Add to prometheus.yml:

  # VPS Node Exporter
  - job_name: 'vps'
    static_configs:
      - targets: ['VPS_IP:9100']

  # Proxmox Nodes
  - job_name: 'proxmox'
    static_configs:
      - targets: ['PROXMOX_IP_1:9221', 'PROXMOX_IP_2:9221']

  # HTTP Endpoints
  - job_name: 'blackbox'
    metrics_path: /probe
    params:
      module: [http_2xx]
    static_configs:
      - targets:
          - https://service1.example.com
          - https://service2.example.com
    relabel_configs:
      - source_labels: [__address__]
        target_label: __param_target
      - source_labels: [__param_target]
        target_label: instance
      - target_label: __address__
        replacement: blackbox:9115

Log Aggregation: Loki

Best for: Centralized logging from all services

Installation

Add to docker-compose.yml:

  loki:
    image: grafana/loki:latest
    container_name: loki
    restart: unless-stopped
    ports:
      - "3100:3100"
    volumes:
      - ./loki-config.yml:/etc/loki/local-config.yaml
      - loki-data:/loki

  promtail:
    image: grafana/promtail:latest
    container_name: promtail
    restart: unless-stopped
    volumes:
      - ./promtail-config.yml:/etc/promtail/config.yml
      - /var/log:/var/log
    command: -config.file=/etc/promtail/config.yml

volumes:
  loki-data:

Configure Loki in Grafana

  1. Configuration → Data Sources → Add data source
  2. Select Loki
  3. URL: http://loki:3100
  4. Save & Test

Query Logs

In Grafana Explore:

# All logs
{job="varlogs"}

# Filter by service
{job="varlogs"} |= "pangolin"

# Error logs
{job="varlogs"} |= "error"

Alerting Setup

Prometheus Alerting Rules

Create alerts.yml:

groups:
  - name: infrastructure
    interval: 30s
    rules:
      # Node down
      - alert: InstanceDown
        expr: up == 0
        for: 5m
        labels:
          severity: critical
        annotations:
          summary: "Instance {{ $labels.instance }} down"
          description: "{{ $labels.instance }} has been down for more than 5 minutes"

      # High CPU
      - alert: HighCPU
        expr: 100 - (avg by(instance) (rate(node_cpu_seconds_total{mode="idle"}[5m])) * 100) > 80
        for: 10m
        labels:
          severity: warning
        annotations:
          summary: "High CPU on {{ $labels.instance }}"
          description: "CPU usage is above 80% for 10 minutes"

      # High Memory
      - alert: HighMemory
        expr: (node_memory_MemAvailable_bytes / node_memory_MemTotal_bytes) * 100 < 10
        for: 5m
        labels:
          severity: warning
        annotations:
          summary: "Low memory on {{ $labels.instance }}"
          description: "Available memory is below 10%"

      # Disk Space
      - alert: LowDiskSpace
        expr: (node_filesystem_avail_bytes / node_filesystem_size_bytes) * 100 < 10
        for: 5m
        labels:
          severity: critical
        annotations:
          summary: "Low disk space on {{ $labels.instance }}"
          description: "Disk space is below 10% on {{ $labels.mountpoint }}"

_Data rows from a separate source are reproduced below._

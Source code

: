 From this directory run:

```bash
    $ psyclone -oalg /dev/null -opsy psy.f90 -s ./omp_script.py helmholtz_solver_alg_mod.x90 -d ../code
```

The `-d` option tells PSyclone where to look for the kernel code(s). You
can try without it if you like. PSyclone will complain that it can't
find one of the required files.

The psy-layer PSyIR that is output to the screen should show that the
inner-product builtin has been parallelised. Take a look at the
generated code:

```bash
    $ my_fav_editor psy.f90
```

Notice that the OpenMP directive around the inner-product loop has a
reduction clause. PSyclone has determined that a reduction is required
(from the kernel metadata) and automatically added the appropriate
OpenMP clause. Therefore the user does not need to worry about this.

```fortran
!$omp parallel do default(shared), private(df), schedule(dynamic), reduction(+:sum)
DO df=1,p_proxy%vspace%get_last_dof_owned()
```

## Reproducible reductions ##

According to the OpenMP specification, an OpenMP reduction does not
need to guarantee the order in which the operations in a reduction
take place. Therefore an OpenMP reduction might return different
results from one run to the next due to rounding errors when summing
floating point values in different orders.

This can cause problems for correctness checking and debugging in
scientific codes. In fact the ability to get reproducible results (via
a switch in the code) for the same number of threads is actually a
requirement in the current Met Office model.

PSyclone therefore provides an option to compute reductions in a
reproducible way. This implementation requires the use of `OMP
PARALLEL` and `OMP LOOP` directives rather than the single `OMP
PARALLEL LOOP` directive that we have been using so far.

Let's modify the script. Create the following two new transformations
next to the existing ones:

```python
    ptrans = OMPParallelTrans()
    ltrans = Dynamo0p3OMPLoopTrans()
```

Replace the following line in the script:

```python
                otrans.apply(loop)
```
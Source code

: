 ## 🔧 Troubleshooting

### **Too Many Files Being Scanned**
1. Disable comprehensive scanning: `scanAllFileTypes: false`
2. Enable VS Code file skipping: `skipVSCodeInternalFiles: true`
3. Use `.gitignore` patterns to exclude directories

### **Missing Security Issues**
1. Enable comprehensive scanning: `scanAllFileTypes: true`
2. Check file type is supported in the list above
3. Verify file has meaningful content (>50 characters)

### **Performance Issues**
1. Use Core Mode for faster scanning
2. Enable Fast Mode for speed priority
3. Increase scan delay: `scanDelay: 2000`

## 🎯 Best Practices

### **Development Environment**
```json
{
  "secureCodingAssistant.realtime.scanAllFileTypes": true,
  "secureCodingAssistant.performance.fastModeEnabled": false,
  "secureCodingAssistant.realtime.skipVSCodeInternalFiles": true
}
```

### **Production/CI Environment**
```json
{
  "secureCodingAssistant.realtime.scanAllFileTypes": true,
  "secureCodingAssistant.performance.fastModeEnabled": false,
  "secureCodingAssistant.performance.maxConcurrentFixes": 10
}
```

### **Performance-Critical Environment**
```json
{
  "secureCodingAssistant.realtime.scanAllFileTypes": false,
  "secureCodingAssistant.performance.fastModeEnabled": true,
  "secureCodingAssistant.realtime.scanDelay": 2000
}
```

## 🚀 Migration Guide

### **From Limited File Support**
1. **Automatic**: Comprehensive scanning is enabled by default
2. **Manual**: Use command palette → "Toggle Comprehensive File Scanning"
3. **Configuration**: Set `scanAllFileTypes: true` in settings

      # SSL Certificate Expiring
      - alert: SSLCertExpiringSoon
        expr: probe_ssl_earliest_cert_expiry - time() < 86400 * 30
        for: 1h
        labels:
          severity: warning
        annotations:
          summary: "SSL certificate expiring soon"
          description: "Certificate for {{ $labels.instance }} expires in less than 30 days"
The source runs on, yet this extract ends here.